Mais, l’homme Benzema n’est pas seulement l’un des meilleurs joueurs français du moment, il est aussi d’origine algérienne. Déçu de ne pas avoir été sélectionné en équipe de France, il s’exprime dans un journal espagnol. Le sélectionneur de l’équipe de France, Didier Deschamps aurait « cédé sous la pression d’une partie raciste de la France », et donc refusé de sélectionner cette star du ballon rond pour l’Euro. Éric Cantonna, autre joueur exceptionnel, lui aussi exclu de l’équipe de France pour son comportement et Djamel Debbouze se sont joint à ces revendications. Benzema n’a pas été sélectionné par ce que la France est raciste, et il en est la victime.
Que l’argument tienne ou pas, je ne pense pas que la question soit là. Du racisme en France, certainement. Dans le football, ce n’est pas non plus impensable. On se rappelle de l’histoire publiée par Mediapart sur les quotas à l’entrée des centres de formation de la FFF pour éviter de recruter trop de « blacks », ces joueurs supposés « très forts physiquement », « puissant[s] sur un terrain » mais « venant de tribus dominantes », ils seraient difficilement contrôlables. Cependant, que d’autres considérations aient influencées la décision, des considérations d’ordre marketing, d’opinion publique ou politique, cela va de soi.
Pourtant, la réaction des Guignols à l'interview acide de Benzema vient justement confirmer l’existence de ce racisme.
Dans l’émission des Guignols du 1er juin, sont mise en scène Debbouze, Cantonna et Benzema, après un petit rappel de la position de Cantonna : « L’équipe de France n’est pas représentative de la société ». Cantonna, encore : « je ne supporte pas ces bleus, pas ces racistes, il n’y a que des blancs dans cette équipe ». Ça pourrait marcher, être drôle. L’équipe de France n’est pas le meilleur exemple de discrimination. Bien souvent, l’extrême droite s’offusque même de ne pas voir suffisamment de joueurs de couleur blanche représenter la France. Donc, Benzema aurait peut-être été trop loin, il n’y a pas de racisme. Circulez jeunesse. On peut rire.
Mais, l’histoire ne s’arrête pas là. Les Guignols, qui viennent d’être repris en main par Bolloré, n’ont pas finis leur show. Un dernier intervenant arrive ; la poupée de Mr. Le Pen. Le Pen, dans le même clip, sur le même registre que Benzema et les autres ajoute : « Moi non plus, je ne supporte pas ces bleus, il y a trop de bamboula et de bougnoules, n’est-ce pas ? ». Qu’est-ce que cela veut dire ? La critique du racisme par une supposée victime peut-elle être mise sur le même plan qu’une sortie putride de Le Pen ? Que dénoncer le racisme qui touche les français d’origine magrébine serait comparable à dénoncer l’immigration en général tel un Le Pen ? Benzema serait-il d’extrême droite, maintenant ?

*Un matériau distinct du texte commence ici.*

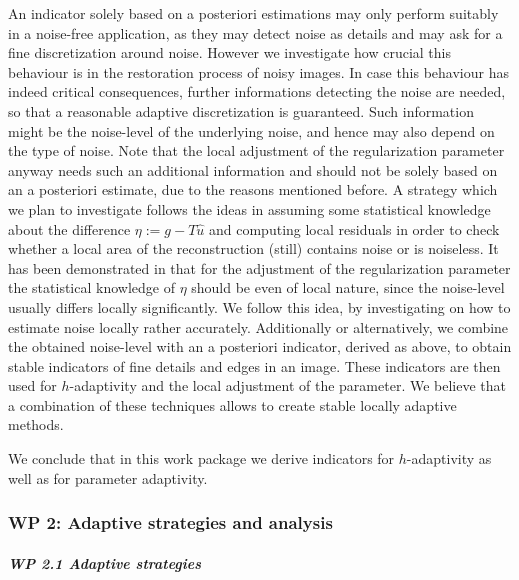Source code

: \documentclass[enabledeprecatedfontcommands,cleardoublepage=empty,headsepline,twoside,11pt,DIV=15,BCOR=12mm,final]{scrartcl}
\begin{document}
An indicator solely based on a posteriori estimations may only perform suitably in a noise-free application, as they may detect noise as details and may ask for a fine discretization around noise. However we investigate how crucial this behaviour is in the restoration process of noisy images. In case this behaviour has indeed critical consequences, further informations detecting the noise are needed, so that a reasonable adaptive discretization is guaranteed. Such information might be the noise-level of the underlying noise, and hence may also depend on the type of noise. Note that the local adjustment of the regularization parameter anyway needs such an additional information and should not be solely based on an a posteriori estimate, due to the reasons mentioned before. A strategy which we plan to investigate follows the ideas in  assuming some statistical knowledge about the difference $\eta:= g- T \hat{u}$ and computing local residuals in order to check whether a local area of the reconstruction (still) contains noise or is noiseless. It has been demonstrated in  that for the adjustment of the regularization parameter the statistical knowledge of $\eta$ should be even of local nature, since the noise-level usually differs locally significantly. We follow this idea, by investigating on how to estimate noise locally rather accurately. Additionally or alternatively, we combine the obtained noise-level with an a posteriori indicator, derived as above, to obtain stable indicators of fine details and edges in an image. These indicators are then used for $h$-adaptivity and the local adjustment of the parameter. We believe that a combination of these techniques allows to create stable locally adaptive methods.
 
We conclude that in this work package we derive indicators for $h$-adaptivity as well as for parameter adaptivity.
  
\subsubsection*{WP 2: Adaptive strategies and analysis}
  
\subparagraph{WP 2.1 Adaptive strategies} 
\end{document}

Je ne juge pas ici de la légitimité de Benzema de dénoncer du racisme, ni d’essayer de faire le tri entre racisme, déception, aigreur ou rancœur, mais bien de dénoncer l’amalgame nauséabond des Guignols. Je ne trouve pas cela drôle. Surtout à la lumière des épisodes récents autour de la chaine. Surtout à la lumière des réactions politiques, tous à accabler le messager pour éviter d’entendre le message.
Dénoncer le racisme, c’est être facho, aux yeux de Canal +. Est-ce un tournant décidé par Bolloré en personne ? Une réaction identitaire, pour le moins. Un aperçu des sujets de l’élection présidentielle à venir ? Je nous souhaite bien du courage.